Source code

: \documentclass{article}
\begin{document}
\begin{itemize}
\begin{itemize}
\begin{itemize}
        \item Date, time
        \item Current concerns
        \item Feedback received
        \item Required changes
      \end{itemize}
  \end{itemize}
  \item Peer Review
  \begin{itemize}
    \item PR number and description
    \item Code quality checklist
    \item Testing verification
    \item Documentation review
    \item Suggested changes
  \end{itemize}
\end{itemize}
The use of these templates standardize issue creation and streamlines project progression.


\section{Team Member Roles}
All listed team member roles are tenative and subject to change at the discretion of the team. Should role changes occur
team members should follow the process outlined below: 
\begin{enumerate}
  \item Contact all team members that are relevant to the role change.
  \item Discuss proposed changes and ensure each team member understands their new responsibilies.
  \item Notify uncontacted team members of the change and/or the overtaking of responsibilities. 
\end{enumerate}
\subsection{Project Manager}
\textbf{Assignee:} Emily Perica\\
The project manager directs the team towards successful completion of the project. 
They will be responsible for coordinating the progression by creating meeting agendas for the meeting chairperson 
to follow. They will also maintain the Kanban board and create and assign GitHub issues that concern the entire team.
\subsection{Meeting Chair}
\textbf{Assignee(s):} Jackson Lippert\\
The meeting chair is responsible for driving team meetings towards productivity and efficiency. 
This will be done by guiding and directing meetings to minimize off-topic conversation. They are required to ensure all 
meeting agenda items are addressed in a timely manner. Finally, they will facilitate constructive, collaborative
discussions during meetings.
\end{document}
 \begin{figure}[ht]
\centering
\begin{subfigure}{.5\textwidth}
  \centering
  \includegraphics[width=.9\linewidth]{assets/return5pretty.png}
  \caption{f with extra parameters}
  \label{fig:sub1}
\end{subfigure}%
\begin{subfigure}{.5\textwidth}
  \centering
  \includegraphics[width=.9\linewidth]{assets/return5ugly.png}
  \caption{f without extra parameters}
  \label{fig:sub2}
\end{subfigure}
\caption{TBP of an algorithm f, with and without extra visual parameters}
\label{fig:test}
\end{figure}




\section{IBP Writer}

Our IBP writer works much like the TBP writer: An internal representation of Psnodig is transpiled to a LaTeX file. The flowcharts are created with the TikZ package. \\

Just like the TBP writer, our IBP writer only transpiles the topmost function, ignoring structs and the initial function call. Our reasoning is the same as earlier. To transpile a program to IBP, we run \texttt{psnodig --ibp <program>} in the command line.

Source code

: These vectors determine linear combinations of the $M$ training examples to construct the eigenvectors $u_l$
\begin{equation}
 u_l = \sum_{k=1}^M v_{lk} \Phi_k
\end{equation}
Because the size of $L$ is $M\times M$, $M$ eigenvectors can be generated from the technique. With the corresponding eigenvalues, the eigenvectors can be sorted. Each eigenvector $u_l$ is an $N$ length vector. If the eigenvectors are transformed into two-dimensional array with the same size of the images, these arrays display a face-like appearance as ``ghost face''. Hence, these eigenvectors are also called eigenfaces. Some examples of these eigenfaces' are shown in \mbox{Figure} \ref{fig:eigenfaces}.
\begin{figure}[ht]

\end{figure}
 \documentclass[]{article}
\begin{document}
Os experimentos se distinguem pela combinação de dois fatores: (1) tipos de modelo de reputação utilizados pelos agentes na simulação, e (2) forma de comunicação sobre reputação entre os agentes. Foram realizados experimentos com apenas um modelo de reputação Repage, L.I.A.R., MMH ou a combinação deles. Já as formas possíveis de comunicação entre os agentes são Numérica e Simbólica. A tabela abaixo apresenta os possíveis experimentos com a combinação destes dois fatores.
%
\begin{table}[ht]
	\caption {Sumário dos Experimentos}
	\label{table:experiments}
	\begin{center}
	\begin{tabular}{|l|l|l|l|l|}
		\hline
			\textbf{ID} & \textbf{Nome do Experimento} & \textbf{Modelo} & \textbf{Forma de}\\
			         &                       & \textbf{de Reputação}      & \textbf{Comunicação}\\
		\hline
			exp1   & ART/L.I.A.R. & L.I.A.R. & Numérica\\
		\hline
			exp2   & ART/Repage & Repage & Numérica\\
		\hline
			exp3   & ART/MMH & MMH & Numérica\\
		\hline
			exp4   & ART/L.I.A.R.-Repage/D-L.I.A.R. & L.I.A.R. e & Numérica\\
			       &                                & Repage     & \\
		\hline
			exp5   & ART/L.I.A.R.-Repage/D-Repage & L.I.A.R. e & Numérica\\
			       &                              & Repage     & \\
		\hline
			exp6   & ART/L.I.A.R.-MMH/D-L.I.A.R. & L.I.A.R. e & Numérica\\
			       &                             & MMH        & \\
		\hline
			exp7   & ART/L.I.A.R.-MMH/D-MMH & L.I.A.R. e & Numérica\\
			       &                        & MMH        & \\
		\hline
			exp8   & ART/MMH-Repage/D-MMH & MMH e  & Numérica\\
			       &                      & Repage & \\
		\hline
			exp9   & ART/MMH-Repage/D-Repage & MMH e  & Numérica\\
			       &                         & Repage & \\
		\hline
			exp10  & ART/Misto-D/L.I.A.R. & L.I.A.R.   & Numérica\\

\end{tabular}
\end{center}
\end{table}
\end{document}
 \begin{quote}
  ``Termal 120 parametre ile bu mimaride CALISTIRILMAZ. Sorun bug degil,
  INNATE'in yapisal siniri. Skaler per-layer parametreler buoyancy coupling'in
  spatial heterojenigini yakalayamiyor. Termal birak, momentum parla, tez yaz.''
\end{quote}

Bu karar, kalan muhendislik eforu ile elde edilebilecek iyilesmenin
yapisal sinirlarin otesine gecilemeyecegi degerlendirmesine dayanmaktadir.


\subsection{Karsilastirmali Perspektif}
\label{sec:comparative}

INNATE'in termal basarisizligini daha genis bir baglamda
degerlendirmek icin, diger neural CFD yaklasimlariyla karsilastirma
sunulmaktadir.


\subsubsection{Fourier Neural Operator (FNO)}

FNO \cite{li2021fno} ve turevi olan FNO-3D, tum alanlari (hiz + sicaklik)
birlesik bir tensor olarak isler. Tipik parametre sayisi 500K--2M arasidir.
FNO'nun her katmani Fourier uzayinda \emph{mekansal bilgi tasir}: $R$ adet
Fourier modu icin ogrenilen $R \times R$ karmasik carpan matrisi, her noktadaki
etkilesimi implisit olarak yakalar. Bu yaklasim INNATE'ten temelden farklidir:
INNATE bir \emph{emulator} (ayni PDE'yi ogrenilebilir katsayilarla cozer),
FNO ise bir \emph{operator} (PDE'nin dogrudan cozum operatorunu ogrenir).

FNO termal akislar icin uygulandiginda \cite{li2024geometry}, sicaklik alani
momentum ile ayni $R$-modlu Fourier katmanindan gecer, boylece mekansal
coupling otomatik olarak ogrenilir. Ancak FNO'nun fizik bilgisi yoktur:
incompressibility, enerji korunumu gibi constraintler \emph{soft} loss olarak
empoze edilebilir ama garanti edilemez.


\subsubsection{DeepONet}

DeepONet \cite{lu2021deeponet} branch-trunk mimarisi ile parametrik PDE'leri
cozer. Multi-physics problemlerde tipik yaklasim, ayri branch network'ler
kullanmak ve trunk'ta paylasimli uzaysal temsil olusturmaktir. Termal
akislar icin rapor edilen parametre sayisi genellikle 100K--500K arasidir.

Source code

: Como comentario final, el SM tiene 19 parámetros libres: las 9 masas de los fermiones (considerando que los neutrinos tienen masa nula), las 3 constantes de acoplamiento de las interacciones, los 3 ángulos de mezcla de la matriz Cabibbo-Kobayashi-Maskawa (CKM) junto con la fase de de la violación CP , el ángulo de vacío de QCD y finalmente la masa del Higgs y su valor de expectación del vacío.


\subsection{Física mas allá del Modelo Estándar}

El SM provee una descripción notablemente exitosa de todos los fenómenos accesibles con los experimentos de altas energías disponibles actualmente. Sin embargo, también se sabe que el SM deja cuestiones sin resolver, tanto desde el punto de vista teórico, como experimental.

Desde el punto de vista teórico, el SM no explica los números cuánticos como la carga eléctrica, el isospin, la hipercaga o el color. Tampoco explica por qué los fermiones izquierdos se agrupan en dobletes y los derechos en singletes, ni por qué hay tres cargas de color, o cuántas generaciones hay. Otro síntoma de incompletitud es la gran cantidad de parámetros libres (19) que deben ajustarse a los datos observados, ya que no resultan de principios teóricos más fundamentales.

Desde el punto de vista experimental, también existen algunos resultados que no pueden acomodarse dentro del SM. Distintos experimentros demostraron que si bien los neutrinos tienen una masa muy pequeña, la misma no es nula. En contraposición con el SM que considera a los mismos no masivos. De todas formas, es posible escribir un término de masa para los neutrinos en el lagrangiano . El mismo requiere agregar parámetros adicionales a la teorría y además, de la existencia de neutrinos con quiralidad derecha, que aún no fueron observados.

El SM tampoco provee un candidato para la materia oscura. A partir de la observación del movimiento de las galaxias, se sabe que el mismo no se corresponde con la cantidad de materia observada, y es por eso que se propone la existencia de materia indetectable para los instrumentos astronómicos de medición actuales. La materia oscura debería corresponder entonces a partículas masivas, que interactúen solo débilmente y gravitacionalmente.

→ **Your objective**
Copy each line above that contains the word "coupling".

→ **Your response**
  INNATE'in yapisal siniri. Skaler per-layer parametreler buoyancy coupling'in
coupling otomatik olarak ogrenilir. Ancak FNO'nun fizik bilgisi yoktur:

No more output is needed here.